La familiaridad con GK agudiza la sensibilidad en su misma dirección: ése es nuestro objetivo: aprender a mirar con sus ojos. El otro día vimos en casa Shrek 4: Felices para siempre, un poco por cariño al personaje, un poco complacer a los miembros más jóvenes de la familia. Desde luego, supera con creces la 3ª de la serie, la única floja. Los guionistas se estrujan las neuronas y vuelven a hacer una peli digna del Shrek más genuino: en medio del caos familiar, Shrek echa de menos cuando era un auténtico ogro que ejercía de ogro. Casado y con tres hijos, las cosas ‘ya no están en su sitio’, y firma con Rumpelstinkin un contrato peculiar: volver a la ciénaga por un día, a cambio de…

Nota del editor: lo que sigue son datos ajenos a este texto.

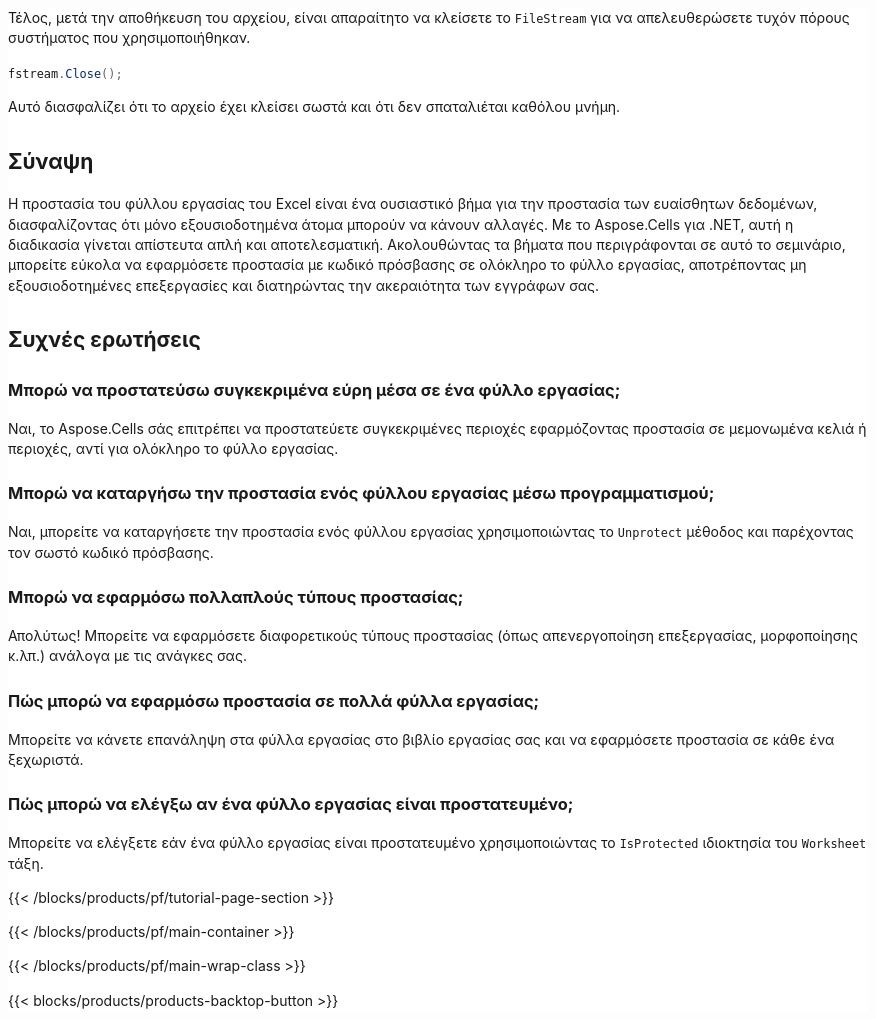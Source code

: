 Τέλος, μετά την αποθήκευση του αρχείου, είναι απαραίτητο να κλείσετε το `FileStream` για να απελευθερώσετε τυχόν πόρους συστήματος που χρησιμοποιήθηκαν.
```csharp
fstream.Close();
```
Αυτό διασφαλίζει ότι το αρχείο έχει κλείσει σωστά και ότι δεν σπαταλιέται καθόλου μνήμη.
## Σύναψη
Η προστασία του φύλλου εργασίας του Excel είναι ένα ουσιαστικό βήμα για την προστασία των ευαίσθητων δεδομένων, διασφαλίζοντας ότι μόνο εξουσιοδοτημένα άτομα μπορούν να κάνουν αλλαγές. Με το Aspose.Cells για .NET, αυτή η διαδικασία γίνεται απίστευτα απλή και αποτελεσματική. Ακολουθώντας τα βήματα που περιγράφονται σε αυτό το σεμινάριο, μπορείτε εύκολα να εφαρμόσετε προστασία με κωδικό πρόσβασης σε ολόκληρο το φύλλο εργασίας, αποτρέποντας μη εξουσιοδοτημένες επεξεργασίες και διατηρώντας την ακεραιότητα των εγγράφων σας.
## Συχνές ερωτήσεις
### Μπορώ να προστατεύσω συγκεκριμένα εύρη μέσα σε ένα φύλλο εργασίας;  
Ναι, το Aspose.Cells σάς επιτρέπει να προστατεύετε συγκεκριμένες περιοχές εφαρμόζοντας προστασία σε μεμονωμένα κελιά ή περιοχές, αντί για ολόκληρο το φύλλο εργασίας.
### Μπορώ να καταργήσω την προστασία ενός φύλλου εργασίας μέσω προγραμματισμού;  
Ναι, μπορείτε να καταργήσετε την προστασία ενός φύλλου εργασίας χρησιμοποιώντας το `Unprotect` μέθοδος και παρέχοντας τον σωστό κωδικό πρόσβασης.
### Μπορώ να εφαρμόσω πολλαπλούς τύπους προστασίας;  
Απολύτως! Μπορείτε να εφαρμόσετε διαφορετικούς τύπους προστασίας (όπως απενεργοποίηση επεξεργασίας, μορφοποίησης κ.λπ.) ανάλογα με τις ανάγκες σας.
### Πώς μπορώ να εφαρμόσω προστασία σε πολλά φύλλα εργασίας;  
Μπορείτε να κάνετε επανάληψη στα φύλλα εργασίας στο βιβλίο εργασίας σας και να εφαρμόσετε προστασία σε κάθε ένα ξεχωριστά.
### Πώς μπορώ να ελέγξω αν ένα φύλλο εργασίας είναι προστατευμένο;  
Μπορείτε να ελέγξετε εάν ένα φύλλο εργασίας είναι προστατευμένο χρησιμοποιώντας το `IsProtected` ιδιοκτησία του `Worksheet` τάξη.

{{< /blocks/products/pf/tutorial-page-section >}}

{{< /blocks/products/pf/main-container >}}

{{< /blocks/products/pf/main-wrap-class >}}

{{< blocks/products/products-backtop-button >}}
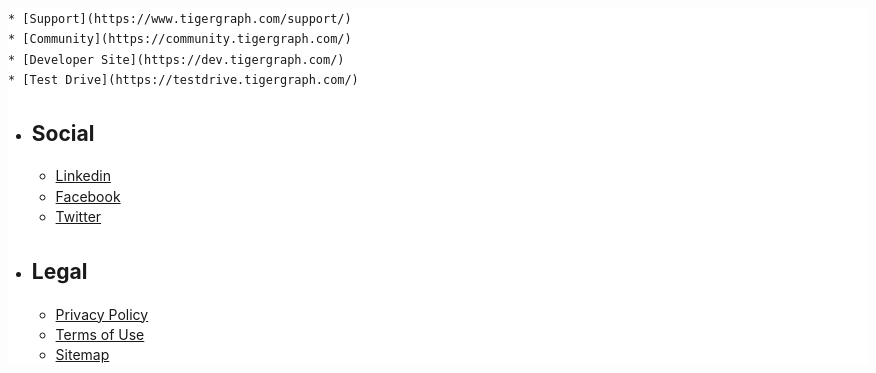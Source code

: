     * [Support](https://www.tigergraph.com/support/)
    * [Community](https://community.tigergraph.com/)
    * [Developer Site](https://dev.tigergraph.com/)
    * [Test Drive](https://testdrive.tigergraph.com/)
  * ## Social
    * [Linkedin](https://www.linkedin.com/company/tigergraph/)
    * [Facebook](https://www.facebook.com/TigerGraphDB/)
    * [Twitter](https://twitter.com/tigergraphdb)
  * ## Legal
    * [Privacy Policy](https://www.tigergraph.com/privacy-policy/)
    * [Terms of Use](https://www.tigergraph.com/terms/)
    * [Sitemap](https://docs.tigergraph.com/sitemap.xml)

Shrek, su familia y sus amigos. Teocio.es

Shrek, su familia y sus amigos. Teocio.es

¿Qué tiene que ver Shrek con Chesterton? Felices para siempre es otra expresión de la añoranza del hogar. Refleja muy bien la búsqueda del propio sitio que realizamos en este mundo, aunque para eso haya que dar la vuelta al mundo:

Estaba regresando a casa. La Granja White estaba detrás de cada bosque y detrás de cada barrera montañosa. La buscaba tal y como los demás buscamos el país de las hadas, tras cada curva del camino. Sólo hubo una dirección en la que nunca la buscó, y ésa era precisamente, a tan sólo un kilómetro a sus espaldas, donde se alzaba la Granja White, reluciente con su paja y sus paredes encaladas bajo el racheado azul de la mañana (Añoranza del hogar estando en casa, Los países de colores, p.251).

Ésa es una de las ideas centrales de GK, y es relativamente frecuente en el cine de hoy, porque es realmente uno los problemas más ligados a nuestro modo de ser y nuestro modo de estar en la vida moderna, a nuestra identidad, que nos obliga a estar siempre en camino, a ser peregrinos de nosotros mismos.